Enhance GitHub Actions Deployment Pipeline with Manual Approval - Githubissues

department-of-veterans-affairs / notification-api

Notification API

MIT License

16 stars 9 forks source link

Enhance GitHub Actions Deployment Pipeline with Manual Approval #1668

Closed ldraney closed 7 months ago

ldraney commented 8 months ago

User Story - Business Need

[x] Ticket is understood, and QA has been contacted (if the ticket has a QA label).

User Story(ies)

As a developer/team member involved in the deployment processes I want to have a deployment pipeline in GitHub Actions that includes a manual intervention step for performance environment deployments So that we can ensure deployments are approved by designated team members, maintaining control and quality before the release.

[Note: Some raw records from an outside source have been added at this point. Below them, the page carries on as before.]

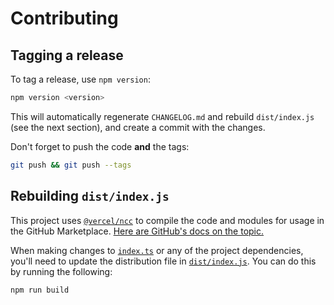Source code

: # Contributing

## Tagging a release

To tag a release, use `npm version`:

```sh
npm version <version>
```

This will automatically regenerate `CHANGELOG.md` and rebuild `dist/index.js` (see the next section), and create a commit with the changes.

Don't forget to push the code **and** the tags:

```sh
git push && git push --tags
```

## Rebuilding `dist/index.js`

This project uses [`@vercel/ncc`](https://github.com/vercel/ncc) to compile the code and modules for usage in the GitHub Marketplace. [Here are GitHub's docs on the topic.](https://docs.github.com/en/actions/creating-actions/creating-a-javascript-action#commit-tag-and-push-your-action-to-github)

When making changes to [`index.ts`](https://github.com/kanadgupta/glitch-sync/blob/main/index.ts) or any of the project dependencies, you'll need to update the distribution file in [`dist/index.js`](https://github.com/kanadgupta/glitch-sync/blob/main/dist/index.js). You can do this by running the following:

```sh
npm run build
```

Additional Info and Resources

Implement manual intervention in our GitHub Actions deployment pipeline, requiring specific approval before proceeding with deployment to the performance environment. Update the GitHub environment configuration and deployment protection rules accordingly.

See this video See Using Environments for Deployment.
See Portal's pipline

Engineering Checklist

[x] Update GitHub Actions workflow to include a manual intervention step.
[x] Configure GitHub environment and protection rules are updated to reflect new approval process.
[x] Document the updated deployment process and manual intervention steps here.
[x] Demo new process to the team to ensure there's understanding

Acceptance Criteria

[x] Scenario 1: Ticket is ready for QA

GIVEN a developer's PR is approved and ready for QA WHEN they merge their code to master, that SHA will be used for a potential deploy and merge to the release branch THEN Github will pause the workflow with an approval request to QA
[x] Scenario 2: QA Approves request because they are ready to test in Perf

GIVEN QA approves a deploy to perf THEN After successful deploy and testing THEN QA comes back to workflow to approve a merge of that master's SHA into the release branch
[x] Scenario 3: QA cancels request because Dev is not ready/found an issue

GIVEN QA reviews an approval request in Github WHEN QA rejects the request THEN the request would be cleared from Github and dev would need a new PR/hotfix to update Master. Upon merge this reinitiates the above flows.

QA Considerations

Given that this directly impacts the QA workflow, QA should be involved in testing these workflows.

Out of Scope

Additional functionality around notifying approver like Slack
2nd QA approval of approving code and moving to Staging
- Identifying what to do with cherry pick if QA rejects

cris-oddball commented 7 months ago

@ldraney specifically, where in the workflow does this require QA approval?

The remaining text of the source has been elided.